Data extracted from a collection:
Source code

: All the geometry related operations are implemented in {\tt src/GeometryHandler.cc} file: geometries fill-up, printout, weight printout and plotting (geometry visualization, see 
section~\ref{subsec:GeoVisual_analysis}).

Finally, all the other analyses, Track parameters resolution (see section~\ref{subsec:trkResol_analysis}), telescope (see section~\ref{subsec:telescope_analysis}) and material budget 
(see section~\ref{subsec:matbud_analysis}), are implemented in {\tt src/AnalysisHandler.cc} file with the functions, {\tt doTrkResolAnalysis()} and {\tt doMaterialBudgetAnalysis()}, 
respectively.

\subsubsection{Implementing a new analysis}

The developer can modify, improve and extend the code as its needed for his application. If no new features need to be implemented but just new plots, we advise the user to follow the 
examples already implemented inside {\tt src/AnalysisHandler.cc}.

...

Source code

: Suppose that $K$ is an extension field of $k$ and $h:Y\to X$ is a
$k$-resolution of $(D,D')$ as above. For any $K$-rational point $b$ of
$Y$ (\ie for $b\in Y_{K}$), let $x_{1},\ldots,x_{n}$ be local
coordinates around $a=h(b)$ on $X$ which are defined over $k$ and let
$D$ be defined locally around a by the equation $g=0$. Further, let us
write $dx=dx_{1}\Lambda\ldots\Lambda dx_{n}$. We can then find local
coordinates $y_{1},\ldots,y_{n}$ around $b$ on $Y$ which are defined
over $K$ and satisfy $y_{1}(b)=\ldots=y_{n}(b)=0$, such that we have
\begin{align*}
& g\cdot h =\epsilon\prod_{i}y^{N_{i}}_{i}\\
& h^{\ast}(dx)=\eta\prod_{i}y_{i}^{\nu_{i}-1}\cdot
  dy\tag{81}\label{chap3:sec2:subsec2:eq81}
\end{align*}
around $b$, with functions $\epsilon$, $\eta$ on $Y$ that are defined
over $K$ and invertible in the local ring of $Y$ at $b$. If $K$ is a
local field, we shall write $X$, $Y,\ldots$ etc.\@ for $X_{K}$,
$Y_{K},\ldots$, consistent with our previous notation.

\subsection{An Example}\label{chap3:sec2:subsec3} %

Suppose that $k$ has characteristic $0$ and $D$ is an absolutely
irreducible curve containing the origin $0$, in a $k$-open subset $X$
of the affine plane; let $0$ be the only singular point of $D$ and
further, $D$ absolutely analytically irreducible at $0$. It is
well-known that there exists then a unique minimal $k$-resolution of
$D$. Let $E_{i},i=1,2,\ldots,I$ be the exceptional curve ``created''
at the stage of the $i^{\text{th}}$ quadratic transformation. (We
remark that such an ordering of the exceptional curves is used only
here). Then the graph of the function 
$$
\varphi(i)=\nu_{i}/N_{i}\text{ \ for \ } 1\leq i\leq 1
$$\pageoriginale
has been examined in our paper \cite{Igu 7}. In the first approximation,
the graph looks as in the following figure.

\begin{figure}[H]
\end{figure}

==

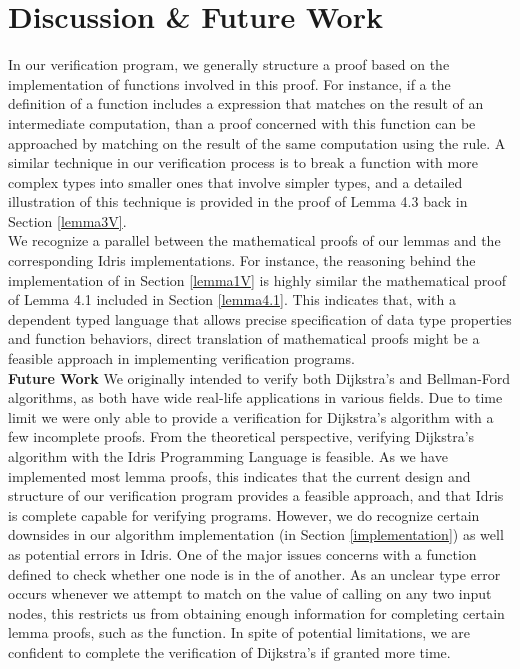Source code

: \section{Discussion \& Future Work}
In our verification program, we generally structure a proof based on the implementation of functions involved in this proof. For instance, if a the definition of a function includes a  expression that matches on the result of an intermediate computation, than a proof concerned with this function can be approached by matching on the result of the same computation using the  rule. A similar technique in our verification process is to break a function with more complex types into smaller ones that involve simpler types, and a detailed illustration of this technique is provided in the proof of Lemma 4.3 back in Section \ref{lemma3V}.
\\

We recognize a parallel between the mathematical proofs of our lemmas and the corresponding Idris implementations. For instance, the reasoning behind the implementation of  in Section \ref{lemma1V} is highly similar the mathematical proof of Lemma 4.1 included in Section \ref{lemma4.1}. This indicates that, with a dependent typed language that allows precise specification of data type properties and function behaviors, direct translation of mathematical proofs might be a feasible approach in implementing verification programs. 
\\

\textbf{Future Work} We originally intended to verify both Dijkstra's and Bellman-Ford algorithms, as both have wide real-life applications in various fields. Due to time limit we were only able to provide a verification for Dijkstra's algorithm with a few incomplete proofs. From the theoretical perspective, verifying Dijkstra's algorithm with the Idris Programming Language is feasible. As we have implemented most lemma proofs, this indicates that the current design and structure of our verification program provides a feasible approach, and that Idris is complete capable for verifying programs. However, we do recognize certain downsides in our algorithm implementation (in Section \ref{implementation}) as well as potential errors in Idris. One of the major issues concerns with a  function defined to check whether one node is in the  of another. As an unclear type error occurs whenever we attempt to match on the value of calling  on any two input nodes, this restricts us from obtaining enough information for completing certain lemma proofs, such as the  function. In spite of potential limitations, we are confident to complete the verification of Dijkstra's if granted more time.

- **Instructions for the task**:
The expected answer is a copy of each line above containing "figure".

- **Response below**:
the graph looks as in the following figure.
\begin{figure}[H]
\end{figure}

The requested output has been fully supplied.